Wednesday, November 23, 2011

GIVING THANKS FOR A LUCKY CHARM

We don’t celebrate Thanksgiving here in Australia, so I thought I would blog about a lucky charm, a magic silver boomerang (a boomerang is an Australian aboriginal hunting weapon), that brought my father home from war.

I always scoffed at magic or lucky charms. If I couldn’t see it, I didn’t believe in it. Well, that is not until I visited my Dad’s sister, a sprightly old dear in her nineties. It was the 30th anniversary of my father’s death.

After a watery, milky cup of tea and some stale cake, that Aunty said she had baked the previous day, but I think it could have been the previous week, she started telling me about the silver boomerang, which we had found many years ago amongst my late father’s war medals.  The boomerang bore the words “I go to return.”

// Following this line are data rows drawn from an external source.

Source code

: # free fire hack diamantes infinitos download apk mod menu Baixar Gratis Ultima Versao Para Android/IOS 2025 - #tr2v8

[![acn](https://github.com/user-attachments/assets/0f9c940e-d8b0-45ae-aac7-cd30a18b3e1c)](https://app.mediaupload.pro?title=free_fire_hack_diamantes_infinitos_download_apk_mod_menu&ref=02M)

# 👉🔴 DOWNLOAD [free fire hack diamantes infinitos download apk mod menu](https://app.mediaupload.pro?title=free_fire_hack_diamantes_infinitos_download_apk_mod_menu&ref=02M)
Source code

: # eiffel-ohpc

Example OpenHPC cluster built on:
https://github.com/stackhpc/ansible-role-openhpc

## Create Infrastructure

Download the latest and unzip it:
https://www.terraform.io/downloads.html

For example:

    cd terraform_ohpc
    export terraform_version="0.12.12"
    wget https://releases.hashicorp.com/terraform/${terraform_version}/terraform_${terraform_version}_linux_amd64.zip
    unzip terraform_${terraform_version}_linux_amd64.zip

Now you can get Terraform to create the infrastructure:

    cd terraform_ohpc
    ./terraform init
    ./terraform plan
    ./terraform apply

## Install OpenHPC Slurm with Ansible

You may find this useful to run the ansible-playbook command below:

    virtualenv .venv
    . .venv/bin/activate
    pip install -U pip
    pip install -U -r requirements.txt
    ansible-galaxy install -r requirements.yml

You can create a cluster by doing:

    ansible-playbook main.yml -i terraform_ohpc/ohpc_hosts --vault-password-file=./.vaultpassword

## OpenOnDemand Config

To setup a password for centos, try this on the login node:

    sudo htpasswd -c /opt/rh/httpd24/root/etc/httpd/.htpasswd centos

It was a good luck charm, and my father apparently wore it throughout the 2nd World War.  There was magic in the boomerang, the lady who had given to him was convinced of it, as was my aunt. Whether Dad believed in it or not, I have no idea.

The original owner apparently survived the carnage of the 1st World War.  So, did the good luck charm live up to its name the second time around?

In March 1940 Dad felt duty bound to answer his country’s call to war. When the Japanese poured into Malaya he was there as a member of the 2/29th Battalion of the Australian 8th Division, (most of whom ended up dying as Prisoners of War).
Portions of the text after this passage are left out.